_Saved data entries_.
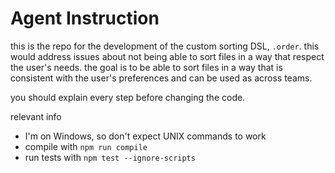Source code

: # Agent Instruction

this is the repo for the development of the custom sorting DSL, `.order`. this would address issues about not being able to sort files in a way that respect the user's needs. the goal is to be able to sort files in a way that is consistent with the user's preferences and can be used as across teams.

you should explain every step before changing the code.

relevant info

- I'm on Windows, so don't expect UNIX commands to work
- compile with `npm run compile`
- run tests with `npm test --ignore-scripts`
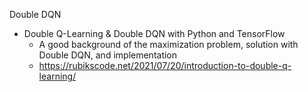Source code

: 
Double DQN
- Double Q-Learning & Double DQN with Python and TensorFlow
  - A good background of the maximization problem, solution with Double DQN, and implementation
  - https://rubikscode.net/2021/07/20/introduction-to-double-q-learning/ 
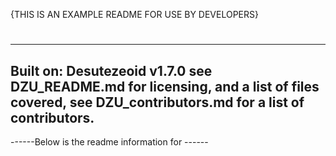 {THIS IS AN EXAMPLE README FOR USE BY DEVELOPERS}
#   <game name>
<bla bla>

-----
Built on: Desutezeoid v1.7.0
see DZU_README.md for licensing, and a list of files covered,
see DZU_contributors.md for a list of contributors.
-----

------Below is the readme information for <game name>------



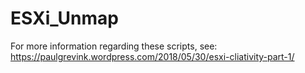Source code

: # ESXi_Unmap

For more information regarding these scripts, see:
https://paulgrevink.wordpress.com/2018/05/30/esxi-cliativity-part-1/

_Instructions for the task_.
After reading the records above, give the number of lines that include "name", and add nothing else.

_Solution to the problem_.
2